In basebackup.c, refactor to create verify_page_checksum.
authorRobert Haas <rhaas@postgresql.org>
Tue, 3 Oct 2023 14:37:20 +0000 (10:37 -0400)
committerRobert Haas <rhaas@postgresql.org>
Tue, 3 Oct 2023 14:37:20 +0000 (10:37 -0400)
If checksum verification fails for a particular page, we reread the
page and try one more time. The code that does this somewhat complex
and difficult to follow. Move some of the logic into a new function
and rearrange the code a bit to try to make it clearer. This way,
we don't need the block_retry Boolean, a couple of other variables
move from sendFile() into the new function, and some code is now less
deeply indented.

Patch by me, reviewed by David Steele.

Discussion: http://postgr.es/m/CA+TgmoYt5jXH4U6cu1dm9Oe2FTn1aae6hBNhZzJJjyjbE_zYig@mail.gmail.com

src/backend/backup/basebackup.c

index 5d66014499af58125a872d50956a332a0eac64fb..56e020732b832a143f30c3a450b8979799f0d5dc 100644 (file)
@@ -83,6 +83,9 @@ static int64 sendDir(bbsink *sink, const char *path, int basepathlen, bool sizeo
 static bool sendFile(bbsink *sink, const char *readfilename, const char *tarfilename,
                     struct stat *statbuf, bool missing_ok, Oid dboid,
                     backup_manifest_info *manifest, const char *spcoid);
+static bool verify_page_checksum(Page page, XLogRecPtr start_lsn,
+                                BlockNumber blkno,
+                                uint16 *expected_checksum);
 static void sendFileWithContent(bbsink *sink, const char *filename,
                                const char *content,
                                backup_manifest_info *manifest);
@@ -1485,14 +1488,11 @@ sendFile(bbsink *sink, const char *readfilename, const char *tarfilename,
 {
    int         fd;
    BlockNumber blkno = 0;
-   bool        block_retry = false;
-   uint16      checksum;
    int         checksum_failures = 0;
    off_t       cnt;
    int         i;
    pgoff_t     len = 0;
    char       *page;
-   PageHeader  phdr;
    int         segmentno = 0;
    char       *segmentpath;
    bool        verify_checksum = false;
@@ -1582,94 +1582,78 @@ sendFile(bbsink *sink, const char *readfilename, const char *tarfilename,
        {
            for (i = 0; i < cnt / BLCKSZ; i++)
            {
+               int         reread_cnt;
+               uint16      expected_checksum;
+
                page = sink->bbs_buffer + BLCKSZ * i;
 
+               /* If the page is OK, go on to the next one. */
+               if (verify_page_checksum(page, sink->bbs_state->startptr,
+                                        blkno + i + segmentno * RELSEG_SIZE,
+                                        &expected_checksum))

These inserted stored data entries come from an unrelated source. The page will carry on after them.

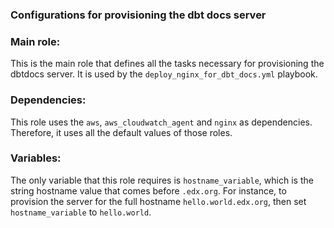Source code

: ### Configurations for provisioning the dbt docs server

### Main role:
This is the main role that defines all the tasks necessary for provisioning the dbtdocs server. It is used by the `deploy_nginx_for_dbt_docs.yml` playbook.

### Dependencies:
This role uses the `aws`, `aws_cloudwatch_agent` and `nginx` as dependencies. Therefore, it uses all the default values of those roles.

### Variables:
The only variable that this role requires is `hostname_variable`, which is the string hostname value that comes before `.edx.org`. For instance, to provision the server for the full hostname `hello.world.edx.org`, then set `hostname_variable` to `hello.world`.
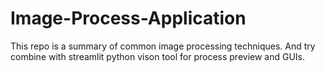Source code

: # Image-Process-Application
This repo is a summary of common image processing techniques. And try combine with streamlit python vison tool for process preview and GUIs.
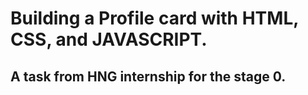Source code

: # Building a Profile card with HTML, CSS, and JAVASCRIPT.

## A task from HNG internship for the stage 0.
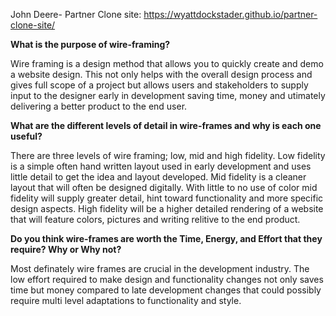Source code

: John Deere- Partner Clone site: https://wyattdockstader.github.io/partner-clone-site/


<b>What is the purpose of wire-framing?</b>

Wire framing is a design method that allows you to quickly create and demo a website design.  This not only helps with the overall design process and gives full scope of a project but allows users and stakeholders to supply input to the designer early in development saving time, money and utimately delivering a better product to the end user.

<b>What are the different levels of detail in wire-frames and why is each one useful?</b>

There are three levels of wire framing; low, mid and high fidelity.  Low fidelity is a simple often hand written layout used in early development and uses little detail to get the idea and layout developed.  Mid fidelity is a cleaner layout that will often be designed digitally. With little to no use of color mid fidelity will supply greater detail, hint toward functionality and more specific design aspects.  High fidelity will be a higher detailed rendering of a website that will feature colors, pictures and writing relitive to the end product. 

<b>Do you think wire-frames are worth the Time, Energy, and Effort that they require? Why or Why not?</b>

Most definately wire frames are crucial in the development industry.  The low effort required to make design and functionality changes not only saves time but money compared to late development changes that could possibly require multi level adaptations to functionality and style.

+                   continue;
+
                /*
-                * Only check pages which have not been modified since the
-                * start of the base backup. Otherwise, they might have been
-                * written only halfway and the checksum would not be valid.

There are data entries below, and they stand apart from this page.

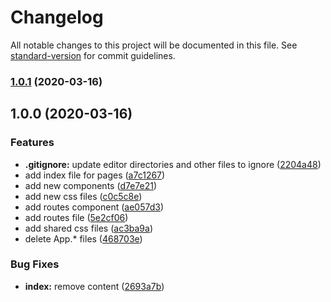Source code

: # Changelog

All notable changes to this project will be documented in this file. See [standard-version](https://github.com/conventional-changelog/standard-version) for commit guidelines.

### [1.0.1](https://github.com/SandroMiguel/react-sceleto/compare/v1.0.0...v1.0.1) (2020-03-16)

## 1.0.0 (2020-03-16)


### Features

* **.gitignore:** update editor directories and other files to ignore ([2204a48](https://github.com/SandroMiguel/react-sceleto/commit/2204a4823d70f923b6534c39da5c666592e8cb54))
* add index file for pages ([a7c1267](https://github.com/SandroMiguel/react-sceleto/commit/a7c12671a5357847b8c2b3223563fda6e349ae76))
* add new components ([d7e7e21](https://github.com/SandroMiguel/react-sceleto/commit/d7e7e21e7e0bd767976325dc2a4d07e8b8e07767))
* add new css files ([c0c5c8e](https://github.com/SandroMiguel/react-sceleto/commit/c0c5c8ede02083c8f826a77505794848eeba813b))
* add routes component ([ae057d3](https://github.com/SandroMiguel/react-sceleto/commit/ae057d3bdd9a723585b362172dd74871d9268753))
* add routes file ([5e2cf06](https://github.com/SandroMiguel/react-sceleto/commit/5e2cf067e0c81d0213770b5965b3ef952916ecdd))
* add shared css files ([ac3ba9a](https://github.com/SandroMiguel/react-sceleto/commit/ac3ba9a45c0ff91f0fdfd06fca32eb0e2080ce94))
* delete App.* files ([468703e](https://github.com/SandroMiguel/react-sceleto/commit/468703ed1d76001e9194dc7daed53883780080d0))


### Bug Fixes

* **index:** remove content ([2693a7b](https://github.com/SandroMiguel/react-sceleto/commit/2693a7bb007c6d67886c1728e11f1b84c4bca169))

-                * However, replaying WAL would reinstate the correct page in
-                * this case. We also skip completely new pages, since they
-                * don't have a checksum yet.
+                * Retry the block on the first failure.  It's possible that
+                * we read the first 4K page of the block just before postgres
+                * updated the entire block so it ends up looking torn to us.

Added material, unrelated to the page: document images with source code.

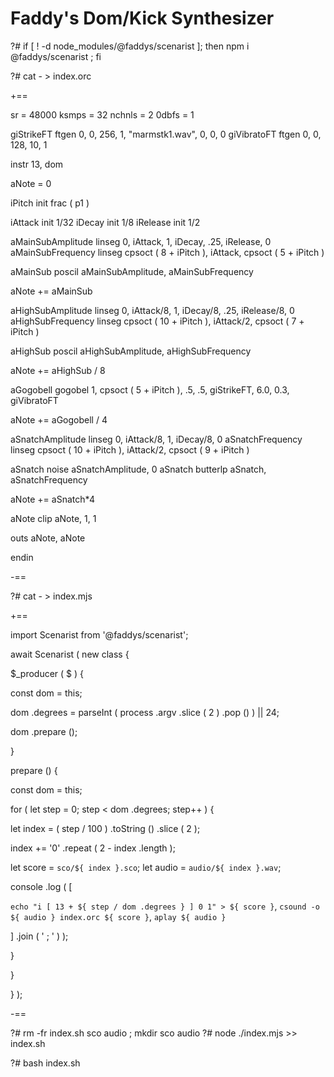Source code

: # Faddy's Dom/Kick Synthesizer

?# if [ ! -d node_modules/@faddys/scenarist ]; then npm i @faddys/scenarist ; fi

?# cat - > index.orc

+==

sr = 48000
ksmps = 32
nchnls = 2
0dbfs = 1

giStrikeFT ftgen 0, 0, 256, 1, "marmstk1.wav", 0, 0, 0
giVibratoFT ftgen 0, 0, 128, 10, 1

instr 13, dom

aNote = 0

iPitch init frac ( p1 )

iAttack init 1/32
iDecay init 1/8 
iRelease init 1/2

aMainSubAmplitude linseg 0, iAttack, 1, iDecay, .25, iRelease, 0
aMainSubFrequency linseg cpsoct ( 8 + iPitch ), iAttack, cpsoct ( 5 + iPitch )

aMainSub poscil aMainSubAmplitude, aMainSubFrequency

aNote += aMainSub

aHighSubAmplitude linseg 0, iAttack/8, 1, iDecay/8, .25, iRelease/8, 0
aHighSubFrequency linseg cpsoct ( 10 + iPitch ), iAttack/2, cpsoct ( 7 + iPitch )

aHighSub poscil aHighSubAmplitude, aHighSubFrequency

aNote += aHighSub / 8

aGogobell gogobel 1, cpsoct ( 5 + iPitch ), .5, .5, giStrikeFT, 6.0, 0.3, giVibratoFT

aNote += aGogobell / 4

aSnatchAmplitude linseg 0, iAttack/8, 1, iDecay/8, 0
aSnatchFrequency linseg cpsoct ( 10 + iPitch ), iAttack/2, cpsoct ( 9 + iPitch )

aSnatch noise aSnatchAmplitude, 0
aSnatch butterlp aSnatch, aSnatchFrequency

aNote += aSnatch*4

aNote clip aNote, 1, 1

outs aNote, aNote

endin

-==

?# cat - > index.mjs

+==

import Scenarist from '@faddys/scenarist';

await Scenarist ( new class {

$_producer ( $ ) {

const dom = this;

dom .degrees = parseInt ( process .argv .slice ( 2 ) .pop () ) || 24;

dom .prepare ();

}

prepare () {

const dom = this;

for ( let step = 0; step < dom .degrees; step++ ) {

let index = ( step / 100 ) .toString () .slice ( 2 );

index += '0' .repeat ( 2 - index .length );

let score = `sco/${ index }.sco`;
let audio = `audio/${ index }.wav`;

console .log ( [

`echo "i [ 13 + ${ step / dom .degrees } ] 0 1" > ${ score }`,
`csound -o ${ audio } index.orc ${ score }`,
`aplay ${ audio }`

] .join ( ' ; ' ) );

}

}

} );

-==

?# rm -fr index.sh sco audio ; mkdir sco audio
?# node ./index.mjs >> index.sh

?# bash index.sh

+                * If, before we retry the read, the concurrent write of the
+                * block finishes, the page LSN will be updated and we'll
+                * realize that we should ignore this block.
+                *
+                * There's no guarantee that this will actually happen,
+                * though: the torn write could take an arbitrarily long time
+                * to complete. Retrying multiple times wouldn't fix this
+                * problem, either, though it would reduce the chances of it
+                * happening in practice. The only real fix here seems to be
+                * to have some kind of interlock that allows us to wait until
+                * we can be certain that no write to the block is in
+                * progress. Since we don't have any such thing right now, we
+                * just do this and hope for the best.
                 */
-               if (!PageIsNew(page) && PageGetLSN(page) < sink->bbs_state->startptr)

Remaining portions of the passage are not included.